What to work on. Among the entries that follow, how many lines contain the string "Esto"? Answer with that number only.
───── Provided data
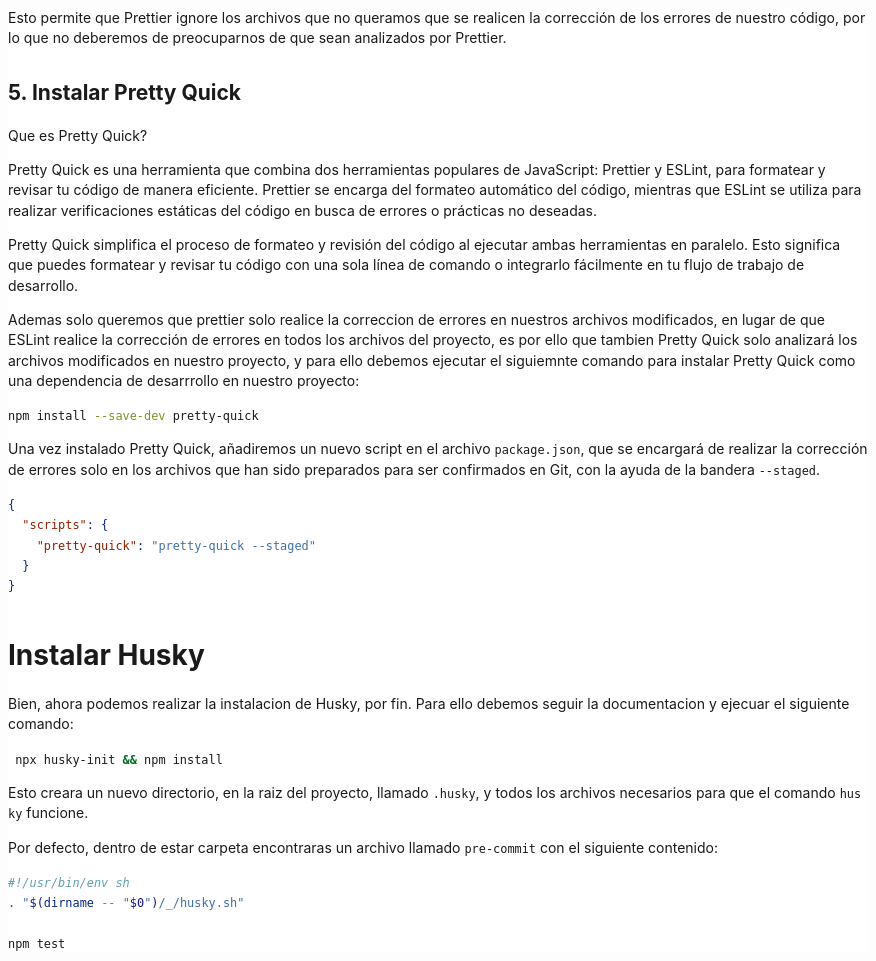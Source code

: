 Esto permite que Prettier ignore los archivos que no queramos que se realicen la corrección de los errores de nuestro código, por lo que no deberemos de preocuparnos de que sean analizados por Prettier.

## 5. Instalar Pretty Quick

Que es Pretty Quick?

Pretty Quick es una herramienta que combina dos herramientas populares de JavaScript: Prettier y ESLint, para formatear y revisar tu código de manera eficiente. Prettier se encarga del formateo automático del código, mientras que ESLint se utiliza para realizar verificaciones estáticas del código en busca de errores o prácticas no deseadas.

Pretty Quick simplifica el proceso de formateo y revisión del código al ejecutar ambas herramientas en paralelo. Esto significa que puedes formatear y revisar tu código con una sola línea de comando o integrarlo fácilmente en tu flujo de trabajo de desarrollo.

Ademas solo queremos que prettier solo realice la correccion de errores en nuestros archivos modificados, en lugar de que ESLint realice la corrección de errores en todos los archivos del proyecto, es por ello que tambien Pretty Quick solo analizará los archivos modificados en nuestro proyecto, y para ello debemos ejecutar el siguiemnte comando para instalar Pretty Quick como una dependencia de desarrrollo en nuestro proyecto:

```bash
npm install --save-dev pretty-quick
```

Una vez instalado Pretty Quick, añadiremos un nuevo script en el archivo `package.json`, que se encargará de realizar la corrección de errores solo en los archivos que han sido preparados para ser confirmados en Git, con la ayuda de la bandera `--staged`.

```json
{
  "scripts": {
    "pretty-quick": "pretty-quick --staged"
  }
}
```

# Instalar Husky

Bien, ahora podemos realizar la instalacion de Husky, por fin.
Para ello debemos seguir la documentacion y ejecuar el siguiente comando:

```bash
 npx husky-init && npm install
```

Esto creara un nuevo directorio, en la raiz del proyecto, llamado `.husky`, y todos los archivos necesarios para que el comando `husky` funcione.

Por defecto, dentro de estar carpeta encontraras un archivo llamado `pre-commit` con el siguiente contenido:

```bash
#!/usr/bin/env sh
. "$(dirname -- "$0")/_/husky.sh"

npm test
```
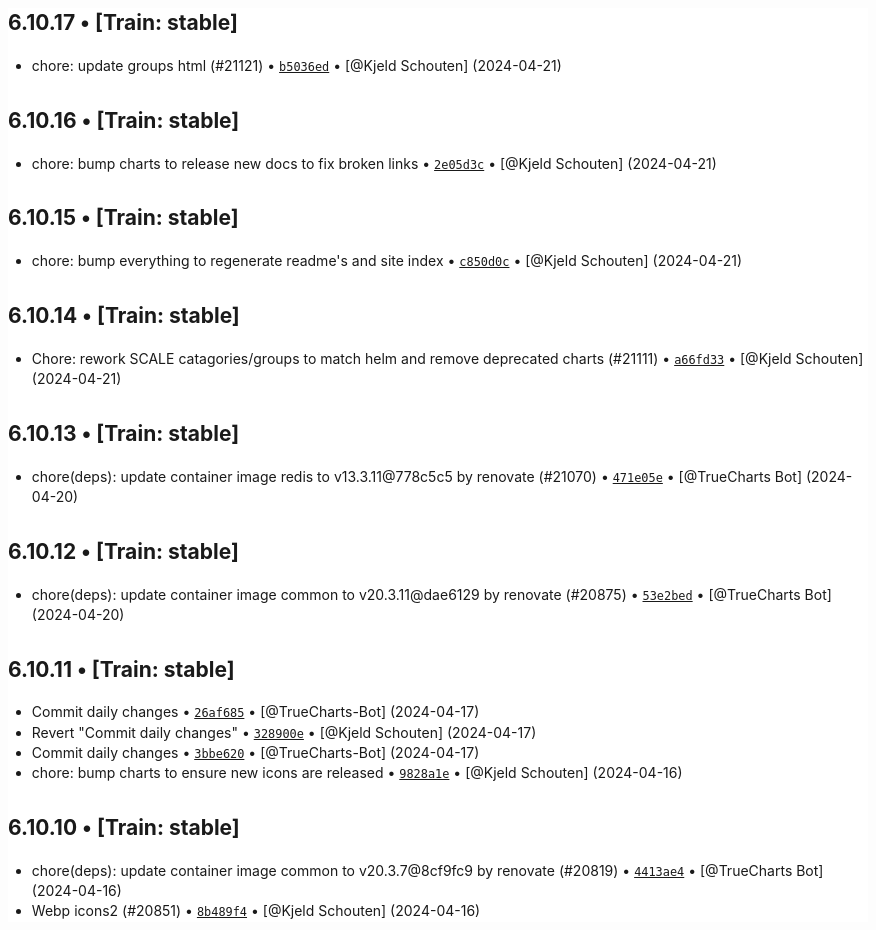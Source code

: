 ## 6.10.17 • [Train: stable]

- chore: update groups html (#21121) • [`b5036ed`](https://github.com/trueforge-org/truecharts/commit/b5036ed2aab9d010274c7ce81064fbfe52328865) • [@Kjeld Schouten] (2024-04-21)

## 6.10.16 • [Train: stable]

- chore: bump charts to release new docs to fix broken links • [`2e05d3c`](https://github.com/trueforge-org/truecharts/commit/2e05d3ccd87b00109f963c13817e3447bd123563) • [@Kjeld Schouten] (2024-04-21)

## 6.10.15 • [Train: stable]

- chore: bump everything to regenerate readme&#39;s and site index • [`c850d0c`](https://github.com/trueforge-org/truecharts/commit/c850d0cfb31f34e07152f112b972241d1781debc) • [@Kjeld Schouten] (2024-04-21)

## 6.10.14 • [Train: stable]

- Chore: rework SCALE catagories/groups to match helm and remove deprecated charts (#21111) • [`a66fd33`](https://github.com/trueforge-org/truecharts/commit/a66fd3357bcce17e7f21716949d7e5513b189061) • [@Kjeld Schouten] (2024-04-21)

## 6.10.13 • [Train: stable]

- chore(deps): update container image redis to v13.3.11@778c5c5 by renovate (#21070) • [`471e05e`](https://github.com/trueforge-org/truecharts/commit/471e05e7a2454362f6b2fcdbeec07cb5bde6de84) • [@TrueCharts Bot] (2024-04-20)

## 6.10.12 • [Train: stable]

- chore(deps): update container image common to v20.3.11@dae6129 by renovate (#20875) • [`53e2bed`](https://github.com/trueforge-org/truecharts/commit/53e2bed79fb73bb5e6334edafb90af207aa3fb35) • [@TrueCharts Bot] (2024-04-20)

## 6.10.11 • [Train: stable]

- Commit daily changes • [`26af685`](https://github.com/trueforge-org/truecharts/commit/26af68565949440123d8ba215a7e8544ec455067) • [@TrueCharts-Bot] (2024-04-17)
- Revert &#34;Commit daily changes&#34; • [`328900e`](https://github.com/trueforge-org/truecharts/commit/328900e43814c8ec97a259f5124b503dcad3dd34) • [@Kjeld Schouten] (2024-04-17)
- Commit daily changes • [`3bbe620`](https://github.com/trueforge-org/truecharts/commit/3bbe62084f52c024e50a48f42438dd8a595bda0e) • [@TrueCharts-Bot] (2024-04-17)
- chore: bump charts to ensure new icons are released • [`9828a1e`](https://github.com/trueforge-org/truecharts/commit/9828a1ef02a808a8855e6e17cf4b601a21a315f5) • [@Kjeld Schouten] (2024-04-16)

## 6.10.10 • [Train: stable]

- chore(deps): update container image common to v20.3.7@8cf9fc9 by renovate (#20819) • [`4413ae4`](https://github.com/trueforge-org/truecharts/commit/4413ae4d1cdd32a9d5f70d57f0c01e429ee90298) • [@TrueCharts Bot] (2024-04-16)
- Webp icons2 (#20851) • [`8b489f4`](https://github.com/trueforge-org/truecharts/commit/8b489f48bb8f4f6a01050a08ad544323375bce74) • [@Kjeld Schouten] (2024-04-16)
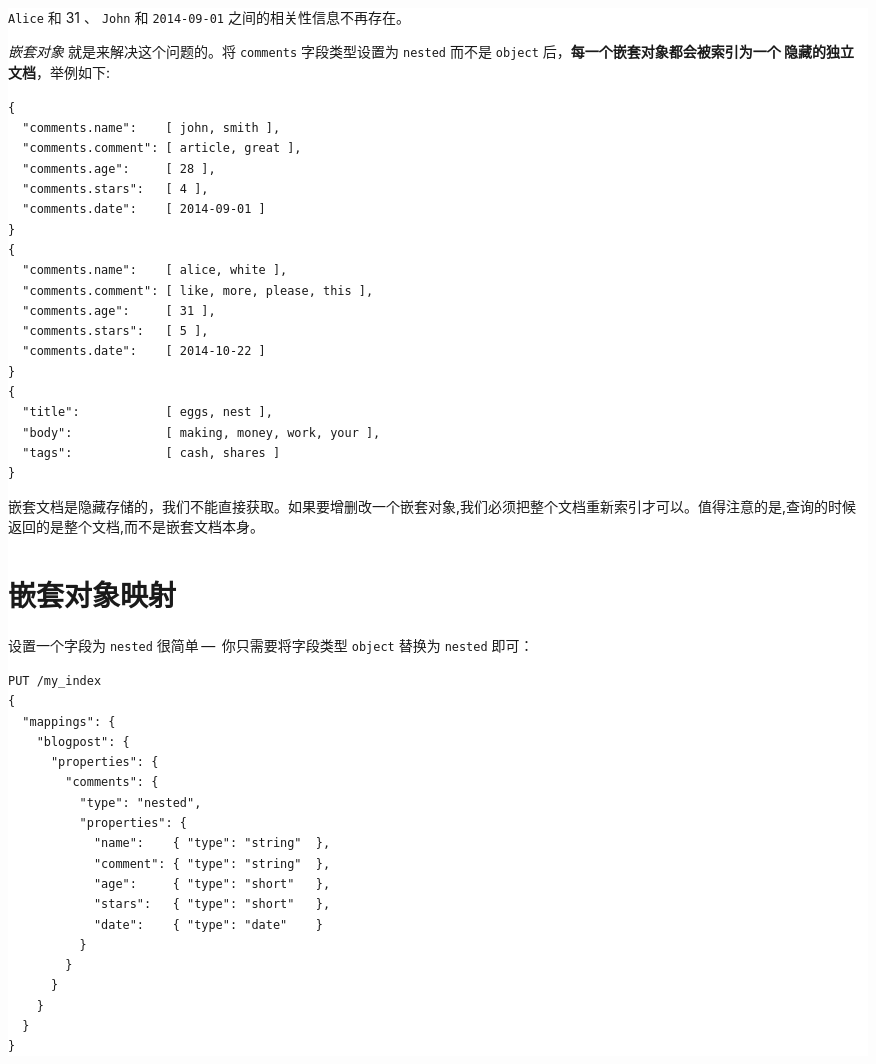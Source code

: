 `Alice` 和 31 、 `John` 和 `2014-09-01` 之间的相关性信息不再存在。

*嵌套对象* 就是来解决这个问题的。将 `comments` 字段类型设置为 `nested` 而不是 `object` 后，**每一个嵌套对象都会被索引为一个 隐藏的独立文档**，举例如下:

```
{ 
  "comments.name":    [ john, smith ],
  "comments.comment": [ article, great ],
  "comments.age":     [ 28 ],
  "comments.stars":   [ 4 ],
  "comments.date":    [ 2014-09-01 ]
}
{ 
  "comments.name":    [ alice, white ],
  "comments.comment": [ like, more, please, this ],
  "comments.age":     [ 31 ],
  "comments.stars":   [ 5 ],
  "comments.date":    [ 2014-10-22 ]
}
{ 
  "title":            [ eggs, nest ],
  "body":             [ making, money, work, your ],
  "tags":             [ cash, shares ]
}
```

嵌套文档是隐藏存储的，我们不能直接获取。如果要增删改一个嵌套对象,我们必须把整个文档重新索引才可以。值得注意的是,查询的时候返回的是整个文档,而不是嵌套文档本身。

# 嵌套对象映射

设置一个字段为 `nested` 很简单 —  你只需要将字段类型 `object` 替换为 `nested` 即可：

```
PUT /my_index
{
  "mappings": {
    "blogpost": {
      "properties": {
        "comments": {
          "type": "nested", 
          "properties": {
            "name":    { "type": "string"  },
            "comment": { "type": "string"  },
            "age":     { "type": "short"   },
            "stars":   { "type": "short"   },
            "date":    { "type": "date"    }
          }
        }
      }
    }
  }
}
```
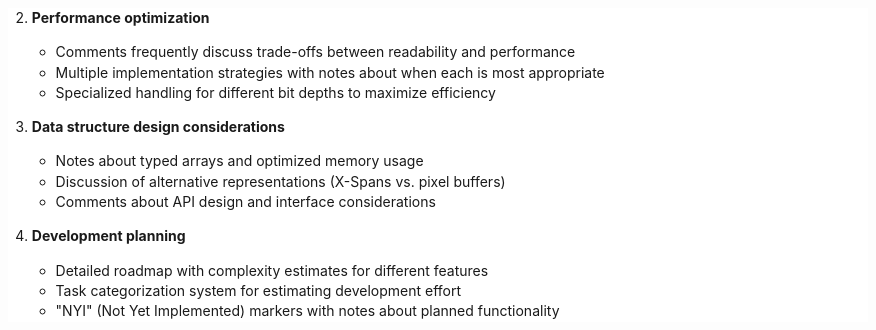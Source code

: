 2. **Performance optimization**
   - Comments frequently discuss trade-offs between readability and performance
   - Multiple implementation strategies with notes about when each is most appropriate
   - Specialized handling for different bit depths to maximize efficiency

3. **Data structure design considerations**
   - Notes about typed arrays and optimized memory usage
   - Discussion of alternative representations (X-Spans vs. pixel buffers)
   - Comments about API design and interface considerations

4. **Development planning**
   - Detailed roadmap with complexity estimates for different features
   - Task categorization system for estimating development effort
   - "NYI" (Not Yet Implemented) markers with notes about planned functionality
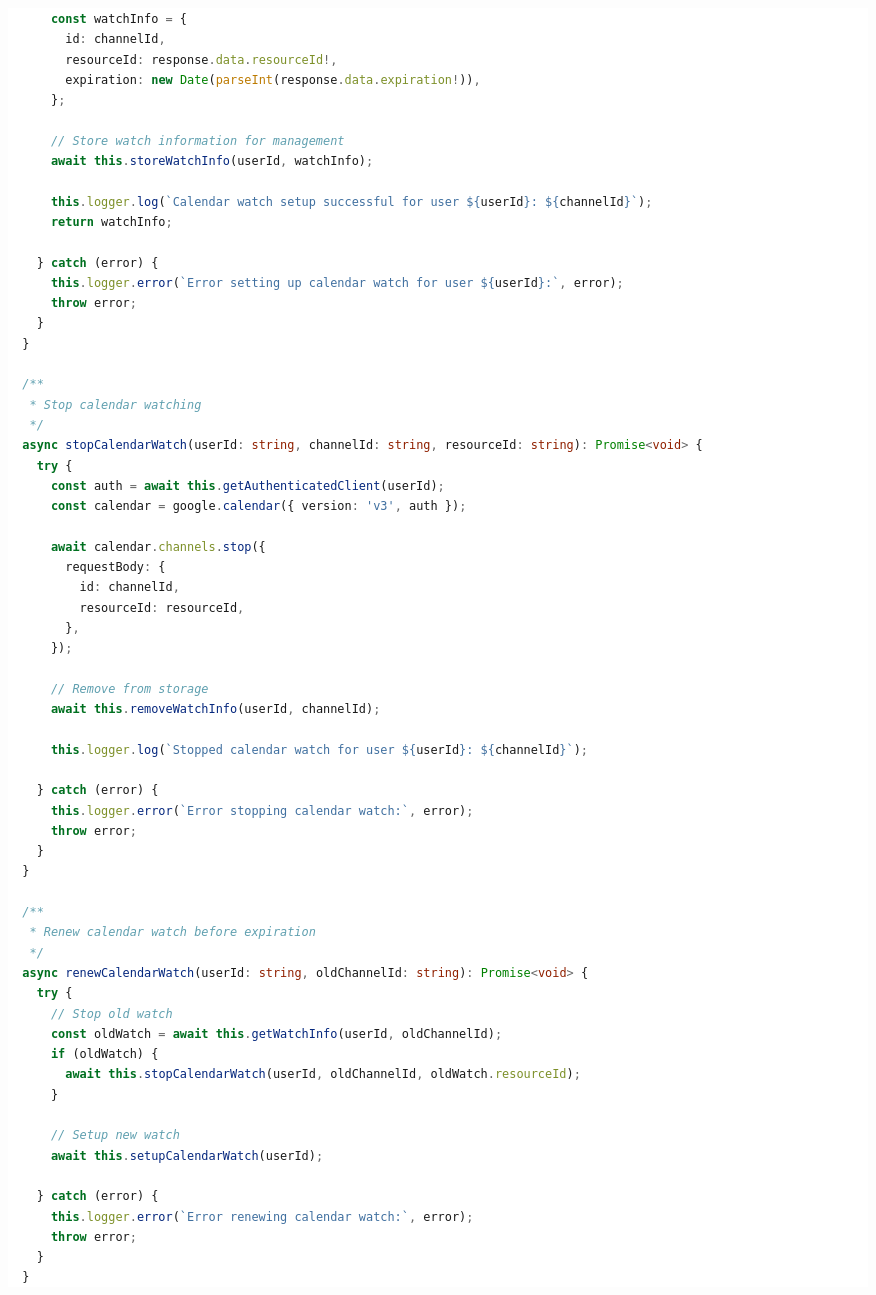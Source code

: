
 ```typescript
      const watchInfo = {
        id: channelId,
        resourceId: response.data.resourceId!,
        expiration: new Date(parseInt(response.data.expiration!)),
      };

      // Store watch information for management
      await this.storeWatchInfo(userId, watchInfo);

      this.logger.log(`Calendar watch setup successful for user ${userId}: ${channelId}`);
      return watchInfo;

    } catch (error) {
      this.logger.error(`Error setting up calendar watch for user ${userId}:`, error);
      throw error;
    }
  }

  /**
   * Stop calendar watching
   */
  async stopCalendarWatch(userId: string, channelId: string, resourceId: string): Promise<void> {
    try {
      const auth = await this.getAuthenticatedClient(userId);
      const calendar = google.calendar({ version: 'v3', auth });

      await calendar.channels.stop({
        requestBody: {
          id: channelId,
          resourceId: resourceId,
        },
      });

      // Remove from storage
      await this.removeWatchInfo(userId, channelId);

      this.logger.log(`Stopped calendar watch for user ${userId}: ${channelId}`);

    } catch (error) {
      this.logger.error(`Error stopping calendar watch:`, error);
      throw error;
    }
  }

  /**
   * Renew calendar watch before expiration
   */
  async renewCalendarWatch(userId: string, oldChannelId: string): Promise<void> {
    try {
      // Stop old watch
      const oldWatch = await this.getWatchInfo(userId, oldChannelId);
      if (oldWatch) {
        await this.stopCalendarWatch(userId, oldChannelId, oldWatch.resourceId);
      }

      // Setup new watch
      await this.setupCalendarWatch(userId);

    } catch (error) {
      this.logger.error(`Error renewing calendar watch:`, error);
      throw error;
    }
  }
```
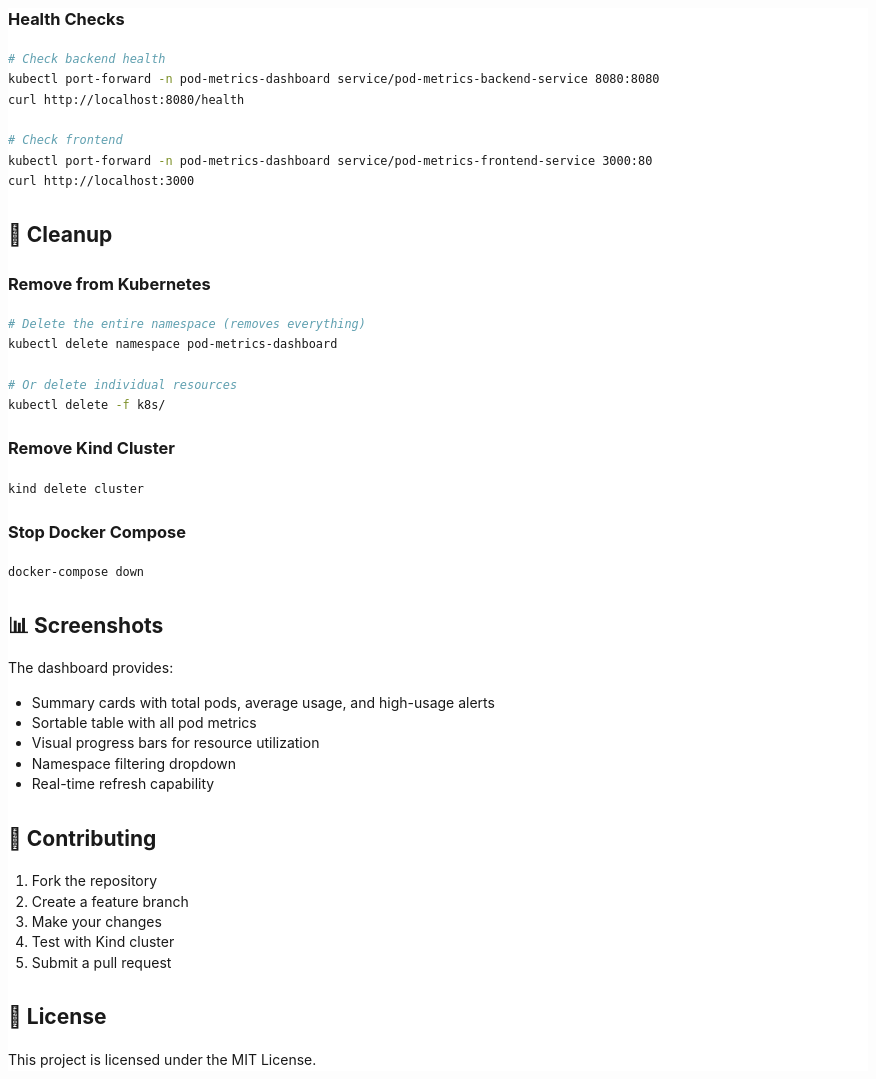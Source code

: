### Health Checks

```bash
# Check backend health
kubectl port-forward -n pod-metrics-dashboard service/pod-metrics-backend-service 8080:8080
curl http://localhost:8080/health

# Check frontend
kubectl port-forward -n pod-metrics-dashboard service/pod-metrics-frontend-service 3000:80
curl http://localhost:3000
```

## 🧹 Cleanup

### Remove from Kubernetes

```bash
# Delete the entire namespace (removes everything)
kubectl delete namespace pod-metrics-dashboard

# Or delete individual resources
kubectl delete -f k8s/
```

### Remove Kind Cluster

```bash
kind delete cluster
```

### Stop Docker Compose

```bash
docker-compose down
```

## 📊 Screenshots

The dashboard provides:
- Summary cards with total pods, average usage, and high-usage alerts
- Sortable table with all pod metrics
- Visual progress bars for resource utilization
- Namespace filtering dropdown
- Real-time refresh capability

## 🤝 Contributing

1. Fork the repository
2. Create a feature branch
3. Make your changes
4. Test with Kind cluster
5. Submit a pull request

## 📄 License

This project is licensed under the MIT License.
──────────
Written response. 3